After weeks of intensive training, putting the concerned families to contribution in making the costumes, the three girls are finally ready for the premiere. Mrs. Hoffman, their dance teacher, brings all her students to Mount Vernon the day before graduation in the football team’s bus, the excited girls singing all the way.
The County set-up of “The Sleeping Beauty” is a frank success. The young girls dance to standing ovations, and Taïga can finally pick up real flowers and blow kisses to a real audience. A stiff lipped Granny dries treacherous tears with an embroidered handkerchief, firmly believing that her granddaughter is the most touching little fairy she has ever seen.

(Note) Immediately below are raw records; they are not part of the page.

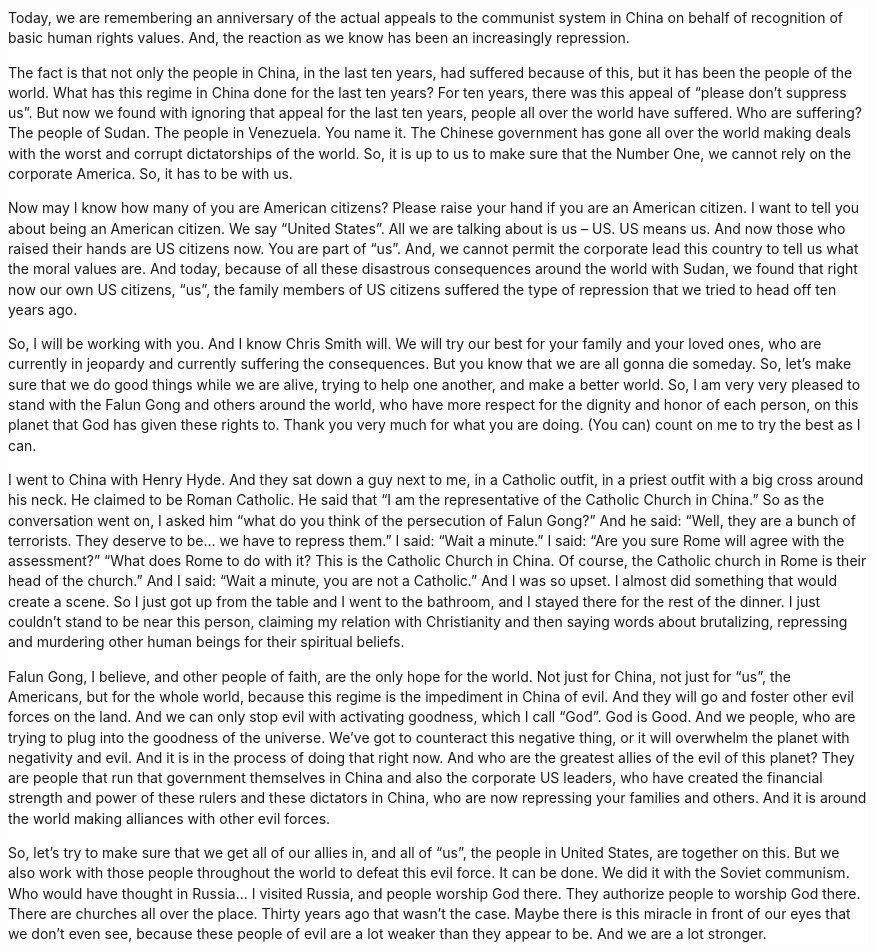   Today, we are remembering an anniversary of the actual appeals to the communist system in China on behalf of recognition of basic human rights values. And, the reaction as we know has been an increasingly repression.
 </p>
 <p>
  The fact is that not only the people in China, in the last ten years, had suffered because of this, but it has been the people of the world. What has this regime in China done for the last ten years? For ten years, there was this appeal of “please don’t suppress us”. But now we found with ignoring that appeal for the last ten years, people all over the world have suffered. Who are suffering? The people of Sudan. The people in Venezuela. You name it. The Chinese government has gone all over the world making deals with the worst and corrupt dictatorships of the world. So, it is up to us to make sure that the Number One, we cannot rely on the corporate America. So, it has to be with us.
 </p>
 <p>
  Now may I know how many of you are American citizens? Please raise your hand if you are an American citizen. I want to tell you about being an American citizen. We say “United States”. All we are talking about is us – US. US means us. And now those who raised their hands are US citizens now. You are part of “us”. And, we cannot permit the corporate lead this country to tell us what the moral values are. And today, because of all these disastrous consequences around the world with Sudan, we found that right now our own US citizens, “us”, the family members of US citizens suffered the type of repression that we tried to head off ten years ago.
 </p>
 <p>
  So, I will be working with you. And I know Chris Smith will. We will try our best for your family and your loved ones, who are currently in jeopardy and currently suffering the consequences. But you know that we are all gonna die someday. So, let’s make sure that we do good things while we are alive, trying to help one another, and make a better world. So, I am very very pleased to stand with the Falun Gong and others around the world, who have more respect for the dignity and honor of each person, on this planet that God has given these rights to. Thank you very much for what you are doing. (You can) count on me to try the best as I can.
 </p>
 <p>
  I went to China with Henry Hyde. And they sat down a guy next to me, in a Catholic outfit, in a priest outfit with a big cross around his neck. He claimed to be Roman Catholic. He said that “I am the representative of the Catholic Church in China.” So as the conversation went on, I asked him “what do you think of the persecution of Falun Gong?” And he said: “Well, they are a bunch of terrorists. They deserve to be… we have to repress them.” I said: “Wait a minute.” I said: “Are you sure Rome will agree with the assessment?” “What does Rome to do with it? This is the Catholic Church in China. Of course, the Catholic church in Rome is their head of the church.” And I said: “Wait a minute, you are not a Catholic.” And I was so upset. I almost did something that would create a scene. So I just got up from the table and I went to the bathroom, and I stayed there for the rest of the dinner. I just couldn’t stand to be near this person, claiming my relation with Christianity and then saying words about brutalizing, repressing and murdering other human beings for their spiritual beliefs.
 </p>
 <p>
  Falun Gong, I believe, and other people of faith, are the only hope for the world. Not just for China, not just for “us”, the Americans, but for the whole world, because this regime is the impediment in China of evil. And they will go and foster other evil forces on the land. And we can only stop evil with activating goodness, which I call “God”. God is Good. And we people, who are trying to plug into the goodness of the universe. We’ve got to counteract this negative thing, or it will overwhelm the planet with negativity and evil. And it is in the process of doing that right now. And who are the greatest allies of the evil of this planet? They are people that run that government themselves in China and also the corporate US leaders, who have created the financial strength and power of these rulers and these dictators in China, who are now repressing your families and others. And it is around the world making alliances with other evil forces.
 </p>
 <p>
  So, let’s try to make sure that we get all of our allies in, and all of “us”, the people in United States, are together on this. But we also work with those people throughout the world to defeat this evil force. It can be done. We did it with the Soviet communism. Who would have thought in Russia… I visited Russia, and people worship God there. They authorize people to worship God there. There are churches all over the place. Thirty years ago that wasn’t the case. Maybe there is this miracle in front of our eyes that we don’t even see, because these people of evil are a lot weaker than they appear to be. And we are a lot stronger.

Apparently she isn’t the only one. There were talent scouts in the public, and one of them comes over to congratulate Granny to her granddaughter’s achievement and to ask for a meeting. He’s interested in Taïga doing the auditions for the Bridgeport Academy Ballet School next August. Granny is flattered, but unfortunately she doesn’t have the parental authority to sign her grandchild up if ever she succeeds…
On the first day of the summer holidays, Derek is meeting Taïga at La Push Beach.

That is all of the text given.